Anggota Badan Kerja Sama Antar-Parlemen (BKSAP) DPR RI Rachmat Gobel menilai konflik geopolitik global yang sedang berlangsung tidak hanya memengaruhi tatanan politik dunia, tetapi juga berdampak langsung terhadap kondisi ekonomi Indonesia. Ia mengatakan dinamika global tersebut perlu dicermati secara serius, termasuk untuk mengambil pelajaran strategis guna memperkuat posisi Indonesia ke depan.

Pernyataan itu disampaikan Gobel dalam Rapat Koordinasi BKSAP DPR RI bertema Prospek Diplomasi Parlemen di Tengah Konflik Global yang digelar di Tangerang, Banten, Rabu (8/4/2026). “Ini perlu dibahas, terus tentu apa yang bisa kita ambil hikmah dari isu politik dunia ini, dan apa yang harus terjadi, bagaimana Indonesia berperan untuk bisa mengatasi masalah-masalah yang ada di dunia,” kata Gobel.

Gobel menyoroti dampak konflik yang melibatkan Iran, Amerika Serikat, dan Israel terhadap perekonomian global. Menurutnya, situasi tersebut turut berpengaruh pada kondisi dalam negeri sehingga Indonesia perlu menyiapkan respons yang tepat.

Ia menekankan pentingnya membangun kemandirian ekonomi nasional sebagai langkah menghadapi ketidakpastian global. “Hikmah apa yang bisa kita ambil? Tentu adalah kita harus bisa membangun kemandirian. Mengambil contoh bagaimana Iran bertahan, ini bisa kita ambil,” ujarnya.

Dalam pandangannya, tingkat ketergantungan Indonesia terhadap impor masih cukup tinggi meski Indonesia memiliki sumber daya yang melimpah. “Di Indonesia ini masalahnya kemandirian ini tidak kelihatan, karena impor kita ini masih tinggi sekali. Padahal kita juga punya kekayaan, kenapa kita tidak bisa?” tegasnya.

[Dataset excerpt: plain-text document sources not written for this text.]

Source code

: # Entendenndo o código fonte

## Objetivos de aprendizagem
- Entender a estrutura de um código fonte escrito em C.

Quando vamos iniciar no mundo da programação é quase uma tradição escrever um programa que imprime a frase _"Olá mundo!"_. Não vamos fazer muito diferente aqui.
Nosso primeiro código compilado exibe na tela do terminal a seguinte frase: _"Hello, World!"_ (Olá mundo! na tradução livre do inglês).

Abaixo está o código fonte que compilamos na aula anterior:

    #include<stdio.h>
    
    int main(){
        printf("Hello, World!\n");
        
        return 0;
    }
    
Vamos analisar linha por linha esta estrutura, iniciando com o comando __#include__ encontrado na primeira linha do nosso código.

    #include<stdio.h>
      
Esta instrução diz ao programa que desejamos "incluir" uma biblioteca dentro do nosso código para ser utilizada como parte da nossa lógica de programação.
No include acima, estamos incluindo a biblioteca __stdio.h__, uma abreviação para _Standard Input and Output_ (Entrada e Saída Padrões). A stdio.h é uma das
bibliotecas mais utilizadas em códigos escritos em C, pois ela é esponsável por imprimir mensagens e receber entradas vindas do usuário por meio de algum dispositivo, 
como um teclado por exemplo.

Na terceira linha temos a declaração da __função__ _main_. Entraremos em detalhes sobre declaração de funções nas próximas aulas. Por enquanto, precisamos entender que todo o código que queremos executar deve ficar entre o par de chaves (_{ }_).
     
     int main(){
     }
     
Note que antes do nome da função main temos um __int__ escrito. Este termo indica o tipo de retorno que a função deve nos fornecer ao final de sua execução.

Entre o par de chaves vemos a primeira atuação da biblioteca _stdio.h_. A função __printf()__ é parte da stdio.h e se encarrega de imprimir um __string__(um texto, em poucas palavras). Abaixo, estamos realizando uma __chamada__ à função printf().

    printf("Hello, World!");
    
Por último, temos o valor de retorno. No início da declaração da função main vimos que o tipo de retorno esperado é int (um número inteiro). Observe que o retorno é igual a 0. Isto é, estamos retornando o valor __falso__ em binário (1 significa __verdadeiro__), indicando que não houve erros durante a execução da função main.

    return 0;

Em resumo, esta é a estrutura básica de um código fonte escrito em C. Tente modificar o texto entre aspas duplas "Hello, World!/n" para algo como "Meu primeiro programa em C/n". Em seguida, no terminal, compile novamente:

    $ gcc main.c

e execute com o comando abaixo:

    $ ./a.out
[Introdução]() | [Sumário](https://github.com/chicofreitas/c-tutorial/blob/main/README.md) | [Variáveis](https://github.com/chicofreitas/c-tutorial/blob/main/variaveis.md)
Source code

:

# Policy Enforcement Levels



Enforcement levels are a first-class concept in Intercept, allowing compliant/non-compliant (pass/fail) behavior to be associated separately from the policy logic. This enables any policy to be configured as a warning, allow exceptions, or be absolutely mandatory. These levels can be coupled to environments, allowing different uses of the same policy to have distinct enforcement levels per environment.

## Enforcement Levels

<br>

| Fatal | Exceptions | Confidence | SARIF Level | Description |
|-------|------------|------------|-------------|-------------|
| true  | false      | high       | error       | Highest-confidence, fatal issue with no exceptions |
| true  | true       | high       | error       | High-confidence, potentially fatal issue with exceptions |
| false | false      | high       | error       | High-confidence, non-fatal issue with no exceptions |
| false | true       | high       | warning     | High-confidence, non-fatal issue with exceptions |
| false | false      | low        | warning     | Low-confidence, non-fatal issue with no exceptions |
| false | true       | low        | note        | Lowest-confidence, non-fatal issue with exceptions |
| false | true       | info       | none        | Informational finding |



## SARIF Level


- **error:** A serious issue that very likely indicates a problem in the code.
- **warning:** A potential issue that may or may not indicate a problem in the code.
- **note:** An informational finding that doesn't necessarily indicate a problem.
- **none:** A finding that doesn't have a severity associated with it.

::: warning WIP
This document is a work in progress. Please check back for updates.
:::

Selain Iran, Gobel juga menyebut negara lain sebagai rujukan dalam memperkuat kemandirian. Ia mencontohkan Jepang yang mampu menjadi negara maju meski minim sumber daya alam. “Kita tidak hanya bicara politiknya saja, tapi bicara juga ekonominya, dengan belajar dari bagaimana Iran maupun negara-negara lain. Ada seperti Jepang yang tidak punya sumber daya alam yang kuat, tapi dia bisa menjadi negara kuat. Kita punya semuanya, kenapa kita tidak bisa itu?” jelasnya.